[[ Data excerpts, beginning ]]

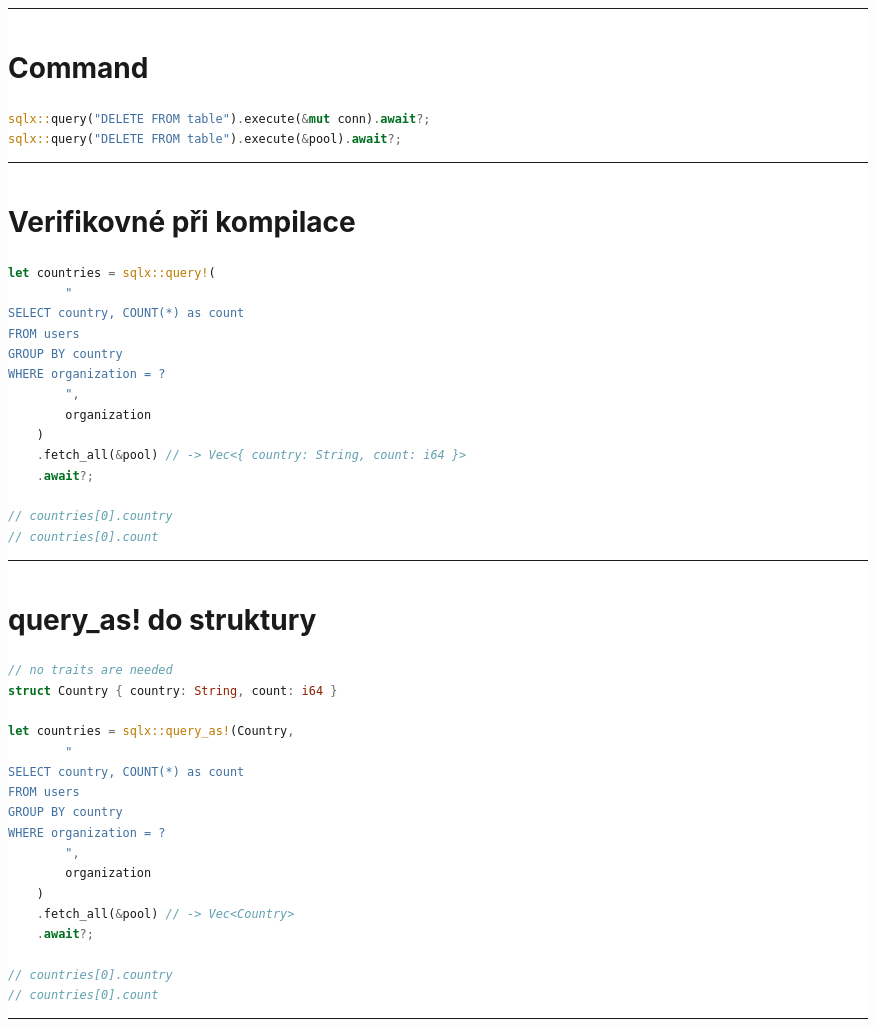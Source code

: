 
---

# Command

```rust
sqlx::query("DELETE FROM table").execute(&mut conn).await?;
sqlx::query("DELETE FROM table").execute(&pool).await?;

```

---

# Verifikovné při kompilace

```rust
let countries = sqlx::query!(
        "
SELECT country, COUNT(*) as count
FROM users
GROUP BY country
WHERE organization = ?
        ",
        organization
    )
    .fetch_all(&pool) // -> Vec<{ country: String, count: i64 }>
    .await?;

// countries[0].country
// countries[0].count

```

---

# query_as! do struktury

```rust
// no traits are needed
struct Country { country: String, count: i64 }

let countries = sqlx::query_as!(Country,
        "
SELECT country, COUNT(*) as count
FROM users
GROUP BY country
WHERE organization = ?
        ",
        organization
    )
    .fetch_all(&pool) // -> Vec<Country>
    .await?;

// countries[0].country
// countries[0].count

```

---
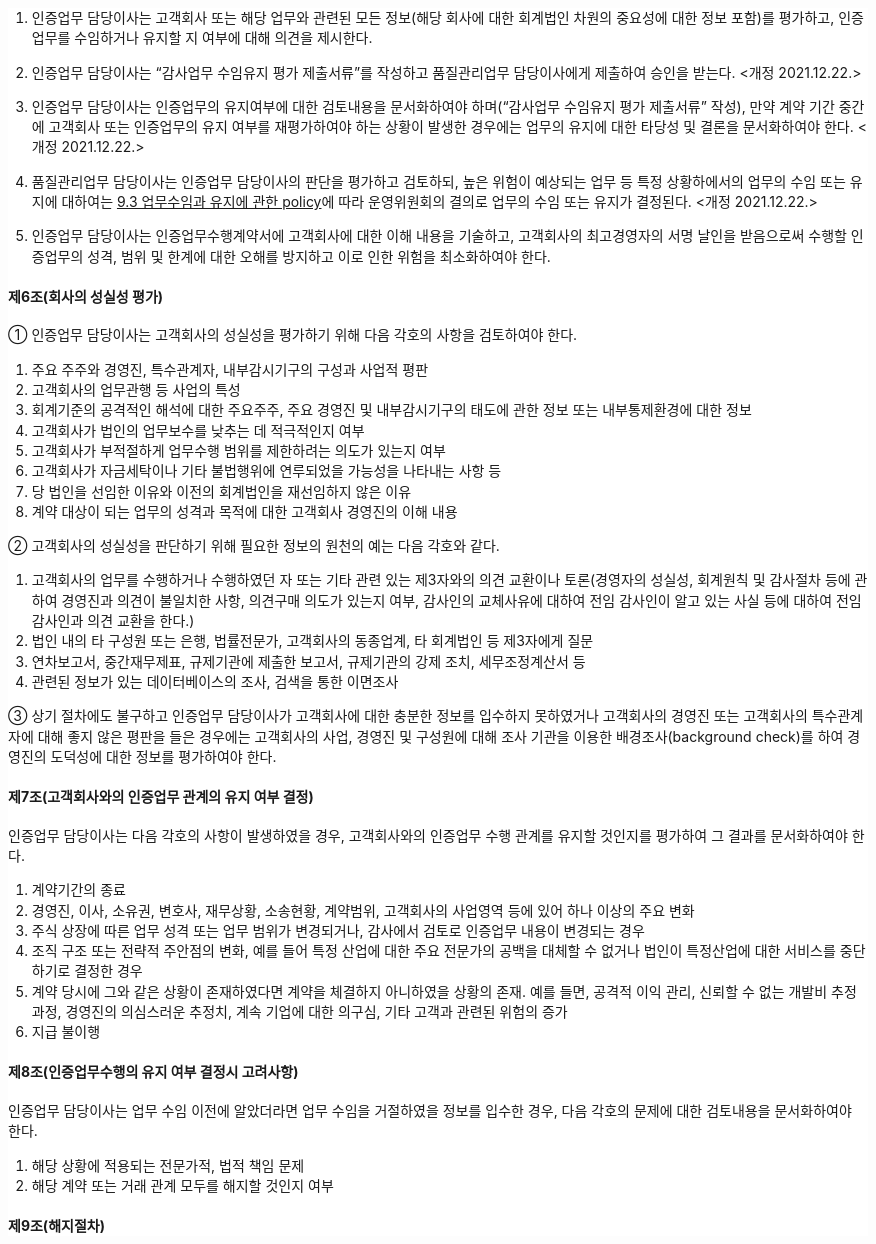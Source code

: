 1.	인증업무 담당이사는 고객회사 또는 해당 업무와 관련된 모든 정보(해당 회사에 대한 회계법인 차원의 중요성에 대한 정보 포함)를 평가하고, 인증업무를 수임하거나 유지할 지 여부에 대해 의견을 제시한다.

2.	인증업무 담당이사는 “감사업무 수임유지 평가 제출서류”를 작성하고 품질관리업무 담당이사에게 제출하여 승인을 받는다. <개정 2021.12.22.>

3.	인증업무 담당이사는 인증업무의 유지여부에 대한 검토내용을 문서화하여야 하며(“감사업무 수임유지 평가 제출서류” 작성), 만약 계약 기간 중간에 고객회사 또는 인증업무의 유지 여부를 재평가하여야 하는 상황이 발생한 경우에는 업무의 유지에 대한 타당성 및 결론을 문서화하여야 한다. <개정 2021.12.22.>

4.	품질관리업무 담당이사는 인증업무 담당이사의 판단을 평가하고 검토하되, 높은 위험이 예상되는 업무 등 특정 상황하에서의 업무의 수임 또는 유지에 대하여는 [9.3 업무수임과 유지에 관한 policy]()에 따라 운영위원회의 결의로 업무의 수임 또는 유지가 결정된다. <개정 2021.12.22.>

5.	인증업무 담당이사는 인증업무수행계약서에 고객회사에 대한 이해 내용을 기술하고, 고객회사의 최고경영자의 서명 날인을 받음으로써 수행할 인증업무의 성격, 범위 및 한계에 대한 오해를 방지하고 이로 인한 위험을 최소화하여야 한다. 

#### 제6조(회사의 성실성 평가)

①	인증업무 담당이사는 고객회사의 성실성을 평가하기 위해 다음 각호의 사항을 검토하여야 한다.

1.	주요 주주와 경영진, 특수관계자, 내부감시기구의 구성과 사업적 평판
2.	고객회사의 업무관행 등 사업의 특성
3.	회계기준의 공격적인 해석에 대한 주요주주, 주요 경영진 및 내부감시기구의 태도에 관한 정보 또는 내부통제환경에 대한 정보
4.	고객회사가 법인의 업무보수를 낮추는 데 적극적인지 여부
5.	고객회사가 부적절하게 업무수행 범위를 제한하려는 의도가 있는지 여부
6.	고객회사가 자금세탁이나 기타 불법행위에 연루되었을 가능성을 나타내는 사항 등
7.	당 법인을 선임한 이유와 이전의 회계법인을 재선임하지 않은 이유
8.	계약 대상이 되는 업무의 성격과 목적에 대한 고객회사 경영진의 이해 내용

②   고객회사의 성실성을 판단하기 위해 필요한 정보의 원천의 예는 다음 각호와 같다. 

1.	고객회사의 업무를 수행하거나 수행하였던 자 또는 기타 관련 있는 제3자와의 의견 교환이나 토론(경영자의 성실성, 회계원칙 및 감사절차 등에 관하여 경영진과 의견이 불일치한 사항, 의견구매 의도가 있는지 여부, 감사인의 교체사유에 대하여 전임 감사인이 알고 있는 사실 등에 대하여 전임감사인과 의견 교환을 한다.)
2.	법인 내의 타 구성원 또는 은행, 법률전문가, 고객회사의 동종업계, 타 회계법인 등 제3자에게 질문
3.	연차보고서, 중간재무제표, 규제기관에 제출한 보고서, 규제기관의 강제 조치, 세무조정계산서 등 
4.	관련된 정보가 있는 데이터베이스의 조사, 검색을 통한 이면조사

③	상기 절차에도 불구하고 인증업무 담당이사가 고객회사에 대한 충분한 정보를 입수하지 못하였거나 고객회사의 경영진 또는 고객회사의 특수관계자에 대해 좋지 않은 평판을 들은 경우에는 고객회사의 사업, 경영진 및 구성원에 대해 조사 기관을 이용한 배경조사(background check)를 하여 경영진의 도덕성에 대한 정보를 평가하여야 한다. 

#### 제7조(고객회사와의 인증업무 관계의 유지 여부 결정)

인증업무 담당이사는 다음 각호의 사항이 발생하였을 경우, 고객회사와의 인증업무 수행 관계를 유지할 것인지를 평가하여 그 결과를 문서화하여야 한다. 

1.	계약기간의 종료
2.	경영진, 이사, 소유권, 변호사, 재무상황, 소송현황, 계약범위, 고객회사의 사업영역 등에 있어 하나 이상의 주요 변화
3.	주식 상장에 따른 업무 성격 또는 업무 범위가 변경되거나, 감사에서 검토로 인증업무 내용이 변경되는 경우
4.	조직 구조 또는 전략적 주안점의 변화, 예를 들어 특정 산업에 대한 주요 전문가의 공백을 대체할 수 없거나 법인이 특정산업에 대한 서비스를 중단하기로 결정한 경우
5.	계약 당시에 그와 같은 상황이 존재하였다면 계약을 체결하지 아니하였을 상황의 존재. 예를 들면, 공격적 이익 관리, 신뢰할 수 없는 개발비 추정 과정, 경영진의 의심스러운 추정치, 계속 기업에 대한 의구심, 기타 고객과 관련된 위험의 증가
6.	지급 불이행 

#### 제8조(인증업무수행의 유지 여부 결정시 고려사항) 

인증업무 담당이사는 업무 수임 이전에 알았더라면 업무 수임을 거절하였을 정보를 입수한 경우, 다음 각호의 문제에 대한 검토내용을 문서화하여야 한다. 

1.	해당 상황에 적용되는 전문가적, 법적 책임 문제
2.	해당 계약 또는 거래 관계 모두를 해지할 것인지 여부

#### 제9조(해지절차) 
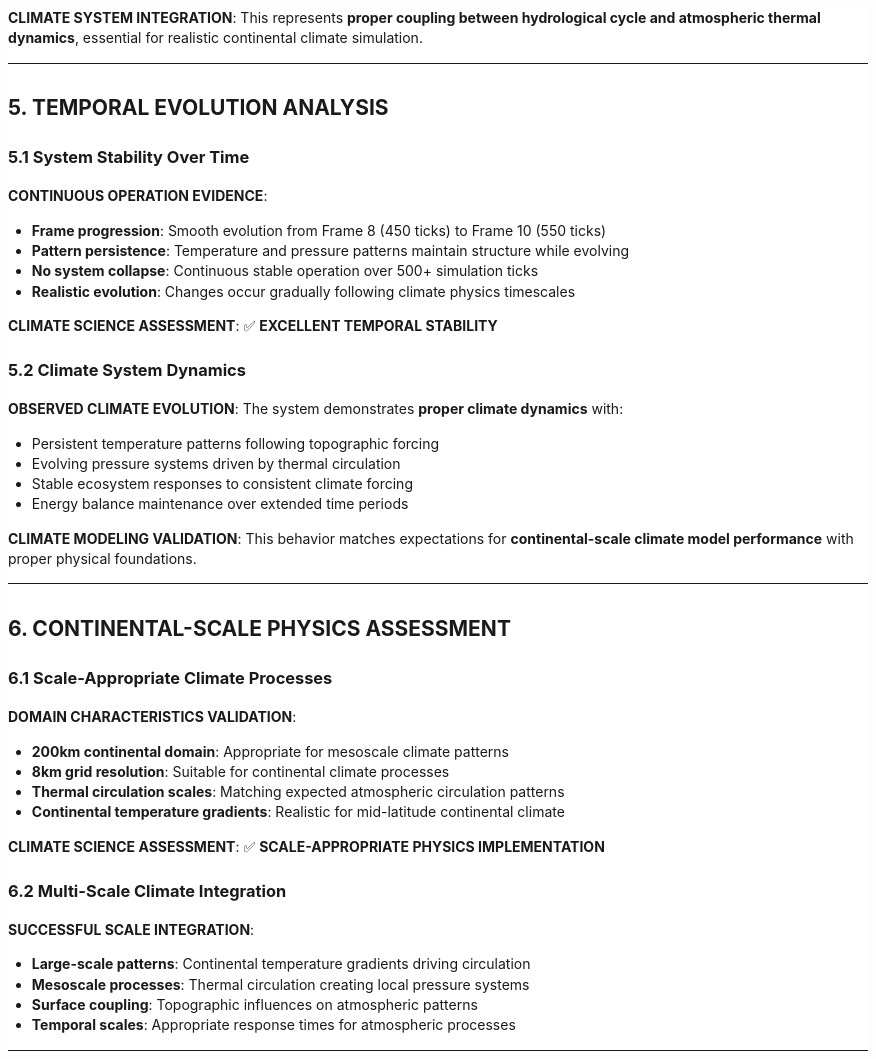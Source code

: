**CLIMATE SYSTEM INTEGRATION**: This represents **proper coupling between hydrological cycle and atmospheric thermal dynamics**, essential for realistic continental climate simulation.

---

## 5. TEMPORAL EVOLUTION ANALYSIS

### 5.1 System Stability Over Time

**CONTINUOUS OPERATION EVIDENCE**:
- **Frame progression**: Smooth evolution from Frame 8 (450 ticks) to Frame 10 (550 ticks)
- **Pattern persistence**: Temperature and pressure patterns maintain structure while evolving
- **No system collapse**: Continuous stable operation over 500+ simulation ticks
- **Realistic evolution**: Changes occur gradually following climate physics timescales

**CLIMATE SCIENCE ASSESSMENT**: ✅ **EXCELLENT TEMPORAL STABILITY**

### 5.2 Climate System Dynamics

**OBSERVED CLIMATE EVOLUTION**:
The system demonstrates **proper climate dynamics** with:
- Persistent temperature patterns following topographic forcing
- Evolving pressure systems driven by thermal circulation  
- Stable ecosystem responses to consistent climate forcing
- Energy balance maintenance over extended time periods

**CLIMATE MODELING VALIDATION**: This behavior matches expectations for **continental-scale climate model performance** with proper physical foundations.

---

## 6. CONTINENTAL-SCALE PHYSICS ASSESSMENT

### 6.1 Scale-Appropriate Climate Processes

**DOMAIN CHARACTERISTICS VALIDATION**:
- **200km continental domain**: Appropriate for mesoscale climate patterns  
- **8km grid resolution**: Suitable for continental climate processes
- **Thermal circulation scales**: Matching expected atmospheric circulation patterns
- **Continental temperature gradients**: Realistic for mid-latitude continental climate

**CLIMATE SCIENCE ASSESSMENT**: ✅ **SCALE-APPROPRIATE PHYSICS IMPLEMENTATION**

### 6.2 Multi-Scale Climate Integration

**SUCCESSFUL SCALE INTEGRATION**:
- **Large-scale patterns**: Continental temperature gradients driving circulation
- **Mesoscale processes**: Thermal circulation creating local pressure systems
- **Surface coupling**: Topographic influences on atmospheric patterns  
- **Temporal scales**: Appropriate response times for atmospheric processes

---
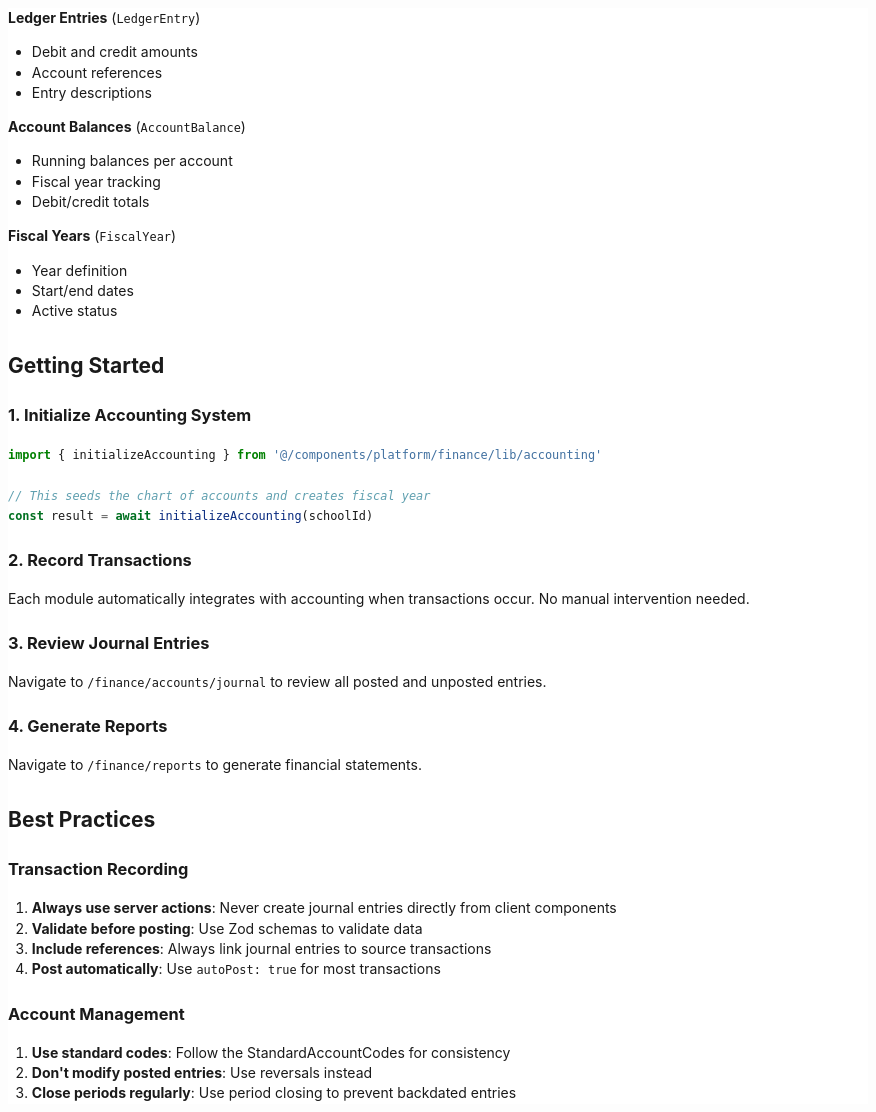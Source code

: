 **Ledger Entries** (`LedgerEntry`)
- Debit and credit amounts
- Account references
- Entry descriptions

**Account Balances** (`AccountBalance`)
- Running balances per account
- Fiscal year tracking
- Debit/credit totals

**Fiscal Years** (`FiscalYear`)
- Year definition
- Start/end dates
- Active status

## Getting Started

### 1. Initialize Accounting System

```typescript
import { initializeAccounting } from '@/components/platform/finance/lib/accounting'

// This seeds the chart of accounts and creates fiscal year
const result = await initializeAccounting(schoolId)
```

### 2. Record Transactions

Each module automatically integrates with accounting when transactions occur. No manual intervention needed.

### 3. Review Journal Entries

Navigate to `/finance/accounts/journal` to review all posted and unposted entries.

### 4. Generate Reports

Navigate to `/finance/reports` to generate financial statements.

## Best Practices

### Transaction Recording

1. **Always use server actions**: Never create journal entries directly from client components
2. **Validate before posting**: Use Zod schemas to validate data
3. **Include references**: Always link journal entries to source transactions
4. **Post automatically**: Use `autoPost: true` for most transactions

### Account Management

1. **Use standard codes**: Follow the StandardAccountCodes for consistency
2. **Don't modify posted entries**: Use reversals instead
3. **Close periods regularly**: Use period closing to prevent backdated entries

[[ Data excerpts, end ]]

▶ Problem statement: From the records above, count the lines in which the string "following" is found, and answer with the number alone.

▶ Solution to this problem: 2